The postseason has already begin, with playoffs and spring high school championships filling much of May.

Baseball

Southern Section Division 1 final will be held at Cal State Fullerton on Friday, May 29; others May 30 at Epicenter stadium in Rancho Cucamonga

City Section Open Division and Division I finals will be held at Dodger Stadium on Saturday, May 23.

Softball

Southern Section finals May 28-30 at Barber Park in Irvine.

City Section finals May 29-30 at site TBA.

Track and field

Southern Section finals are Saturday, May 16, at Moorpark High, with the Masters Meet on May 23.

City Section finals are Thursday, May 21, at Birmingham.

Boys’ volleyball

Southern Section finals are May 14-16 at Cerritos College.

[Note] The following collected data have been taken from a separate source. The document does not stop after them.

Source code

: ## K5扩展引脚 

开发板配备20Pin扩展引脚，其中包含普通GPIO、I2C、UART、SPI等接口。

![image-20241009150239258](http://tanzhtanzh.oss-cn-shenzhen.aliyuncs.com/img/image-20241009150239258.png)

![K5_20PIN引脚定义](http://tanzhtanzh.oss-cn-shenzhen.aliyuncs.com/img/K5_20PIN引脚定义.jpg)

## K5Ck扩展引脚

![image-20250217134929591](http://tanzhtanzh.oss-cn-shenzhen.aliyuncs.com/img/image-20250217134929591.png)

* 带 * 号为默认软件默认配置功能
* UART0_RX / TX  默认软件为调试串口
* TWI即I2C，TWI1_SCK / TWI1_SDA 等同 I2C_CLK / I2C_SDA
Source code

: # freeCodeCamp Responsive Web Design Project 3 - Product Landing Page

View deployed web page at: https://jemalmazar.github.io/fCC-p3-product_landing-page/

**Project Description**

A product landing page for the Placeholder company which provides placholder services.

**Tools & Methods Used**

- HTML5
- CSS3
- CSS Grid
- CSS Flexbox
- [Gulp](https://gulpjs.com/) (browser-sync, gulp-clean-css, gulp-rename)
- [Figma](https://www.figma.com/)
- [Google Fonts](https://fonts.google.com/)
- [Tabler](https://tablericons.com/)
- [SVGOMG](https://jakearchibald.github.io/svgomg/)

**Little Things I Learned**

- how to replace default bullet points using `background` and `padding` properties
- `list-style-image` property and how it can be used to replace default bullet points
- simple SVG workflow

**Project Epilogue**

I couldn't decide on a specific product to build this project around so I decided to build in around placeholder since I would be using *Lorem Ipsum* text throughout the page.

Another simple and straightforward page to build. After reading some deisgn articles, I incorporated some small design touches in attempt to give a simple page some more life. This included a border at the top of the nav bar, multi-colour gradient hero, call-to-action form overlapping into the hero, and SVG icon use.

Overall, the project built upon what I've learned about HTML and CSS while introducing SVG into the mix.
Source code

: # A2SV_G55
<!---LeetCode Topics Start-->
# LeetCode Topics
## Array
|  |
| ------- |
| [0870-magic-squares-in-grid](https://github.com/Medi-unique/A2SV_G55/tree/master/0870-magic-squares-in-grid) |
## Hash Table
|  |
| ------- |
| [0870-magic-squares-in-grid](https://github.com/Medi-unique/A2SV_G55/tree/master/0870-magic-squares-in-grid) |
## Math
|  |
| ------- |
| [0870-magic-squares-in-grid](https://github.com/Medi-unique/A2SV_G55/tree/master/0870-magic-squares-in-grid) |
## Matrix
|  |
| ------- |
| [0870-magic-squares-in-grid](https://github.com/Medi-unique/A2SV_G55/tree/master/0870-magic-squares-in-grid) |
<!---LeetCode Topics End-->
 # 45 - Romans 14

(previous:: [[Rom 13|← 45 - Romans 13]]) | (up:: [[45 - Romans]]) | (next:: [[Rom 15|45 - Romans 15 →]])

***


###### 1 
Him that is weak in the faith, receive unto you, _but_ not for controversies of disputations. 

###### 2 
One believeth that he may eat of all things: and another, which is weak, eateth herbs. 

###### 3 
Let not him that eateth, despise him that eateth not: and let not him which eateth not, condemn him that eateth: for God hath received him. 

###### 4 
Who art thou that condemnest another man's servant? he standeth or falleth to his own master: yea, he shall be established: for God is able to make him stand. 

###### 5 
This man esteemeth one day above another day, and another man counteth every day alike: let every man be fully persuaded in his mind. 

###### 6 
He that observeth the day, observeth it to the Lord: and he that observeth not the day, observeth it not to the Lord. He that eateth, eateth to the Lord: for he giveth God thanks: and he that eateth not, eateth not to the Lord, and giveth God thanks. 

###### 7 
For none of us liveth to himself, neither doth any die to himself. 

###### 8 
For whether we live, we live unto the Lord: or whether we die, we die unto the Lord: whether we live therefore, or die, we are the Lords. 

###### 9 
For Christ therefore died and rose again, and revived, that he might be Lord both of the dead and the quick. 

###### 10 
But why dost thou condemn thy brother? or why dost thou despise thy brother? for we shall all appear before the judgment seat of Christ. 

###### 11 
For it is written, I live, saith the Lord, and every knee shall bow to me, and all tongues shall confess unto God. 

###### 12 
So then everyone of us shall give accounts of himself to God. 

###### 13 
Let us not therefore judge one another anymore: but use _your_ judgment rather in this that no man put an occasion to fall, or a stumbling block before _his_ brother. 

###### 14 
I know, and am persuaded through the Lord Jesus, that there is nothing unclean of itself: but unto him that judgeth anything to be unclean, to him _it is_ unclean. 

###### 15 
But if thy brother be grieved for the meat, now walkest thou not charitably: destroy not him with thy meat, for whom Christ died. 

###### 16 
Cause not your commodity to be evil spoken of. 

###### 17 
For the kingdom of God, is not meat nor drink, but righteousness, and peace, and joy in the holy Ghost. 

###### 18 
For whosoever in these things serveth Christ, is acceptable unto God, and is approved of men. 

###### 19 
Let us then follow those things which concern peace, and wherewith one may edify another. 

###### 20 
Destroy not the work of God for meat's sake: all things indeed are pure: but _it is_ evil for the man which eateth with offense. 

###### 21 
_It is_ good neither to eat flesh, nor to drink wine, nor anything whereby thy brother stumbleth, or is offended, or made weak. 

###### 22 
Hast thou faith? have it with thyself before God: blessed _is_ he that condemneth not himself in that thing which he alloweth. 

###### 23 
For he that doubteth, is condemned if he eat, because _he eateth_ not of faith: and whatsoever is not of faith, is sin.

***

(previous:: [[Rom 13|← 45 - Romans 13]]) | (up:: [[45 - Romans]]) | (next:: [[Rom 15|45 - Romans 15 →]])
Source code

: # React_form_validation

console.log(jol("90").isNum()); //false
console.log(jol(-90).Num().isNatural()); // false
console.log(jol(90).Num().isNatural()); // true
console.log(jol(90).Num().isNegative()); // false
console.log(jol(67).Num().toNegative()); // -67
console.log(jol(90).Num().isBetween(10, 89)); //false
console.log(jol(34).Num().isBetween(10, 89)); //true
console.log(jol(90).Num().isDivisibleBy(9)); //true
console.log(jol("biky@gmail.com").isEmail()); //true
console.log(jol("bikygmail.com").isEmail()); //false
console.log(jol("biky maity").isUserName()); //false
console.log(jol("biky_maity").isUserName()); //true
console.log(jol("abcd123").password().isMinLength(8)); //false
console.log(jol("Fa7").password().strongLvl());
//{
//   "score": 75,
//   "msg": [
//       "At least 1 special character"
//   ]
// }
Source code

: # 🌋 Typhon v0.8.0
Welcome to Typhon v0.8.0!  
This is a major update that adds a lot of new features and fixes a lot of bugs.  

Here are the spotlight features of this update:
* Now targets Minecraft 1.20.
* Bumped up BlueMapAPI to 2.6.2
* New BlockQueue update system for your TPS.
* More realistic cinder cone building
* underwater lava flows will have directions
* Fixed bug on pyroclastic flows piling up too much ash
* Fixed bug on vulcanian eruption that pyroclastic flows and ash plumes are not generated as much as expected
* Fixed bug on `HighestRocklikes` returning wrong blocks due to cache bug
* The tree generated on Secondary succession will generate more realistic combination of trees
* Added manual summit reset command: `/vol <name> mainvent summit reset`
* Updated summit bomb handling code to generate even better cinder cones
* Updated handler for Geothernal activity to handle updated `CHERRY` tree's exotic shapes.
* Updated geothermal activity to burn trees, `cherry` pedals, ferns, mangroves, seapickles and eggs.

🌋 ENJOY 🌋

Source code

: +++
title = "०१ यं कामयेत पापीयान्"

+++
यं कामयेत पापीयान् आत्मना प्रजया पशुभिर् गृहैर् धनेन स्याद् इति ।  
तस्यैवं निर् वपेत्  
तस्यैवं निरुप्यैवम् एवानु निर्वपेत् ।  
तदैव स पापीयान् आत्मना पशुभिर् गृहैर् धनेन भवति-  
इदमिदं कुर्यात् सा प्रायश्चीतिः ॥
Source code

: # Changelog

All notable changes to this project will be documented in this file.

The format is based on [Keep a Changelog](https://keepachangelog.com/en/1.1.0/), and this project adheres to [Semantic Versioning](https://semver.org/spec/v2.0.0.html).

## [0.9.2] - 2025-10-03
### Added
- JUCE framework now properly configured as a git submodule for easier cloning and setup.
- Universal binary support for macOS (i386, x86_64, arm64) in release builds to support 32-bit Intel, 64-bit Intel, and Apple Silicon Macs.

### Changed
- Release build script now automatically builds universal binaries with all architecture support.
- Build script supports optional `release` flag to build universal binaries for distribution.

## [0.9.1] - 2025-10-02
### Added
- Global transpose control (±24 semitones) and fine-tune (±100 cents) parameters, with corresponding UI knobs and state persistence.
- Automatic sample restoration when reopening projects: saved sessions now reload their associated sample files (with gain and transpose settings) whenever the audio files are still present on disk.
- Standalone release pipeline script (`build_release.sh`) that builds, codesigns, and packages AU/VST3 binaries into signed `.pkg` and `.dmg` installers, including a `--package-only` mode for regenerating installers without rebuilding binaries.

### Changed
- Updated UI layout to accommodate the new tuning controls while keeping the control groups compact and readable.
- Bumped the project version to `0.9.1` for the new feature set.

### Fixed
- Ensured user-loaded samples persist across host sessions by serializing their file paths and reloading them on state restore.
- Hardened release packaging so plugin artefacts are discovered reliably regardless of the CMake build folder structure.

City Section finals are Friday, May 15, at Venice and Saturday, May 16, at Birmingham

Girls’ beach volleyball

Southern Section finals are May 2 at Long Beach City College

City Section team final are May 1 at Santa Monica Beach

Lacrosse

Southern Section finals are May 15-16 at Fred Kelly Stadium in Orange.

City Section finals are Thursday, April 30, at Palisades

Swimming

Southern Section finals are May 5-9 at Mt. San Antonio College

City Section finals are Friday, May 8, at East L.A. College

Boys’ golf

Southern Section individual final is Thursday, May 21; team finals are May 18-19.

City Section finals are Wednesday, May 20, at Wilson/Harding.

Boys’ tennis

Southern Section finals are Friday, May 15, at University of Redlands Claremont Club

City Section finals are April 29, May 6-7 at Balboa Park

Stunt Cheer

Southern Section finals are Saturday, May 2, at Brea Olinda.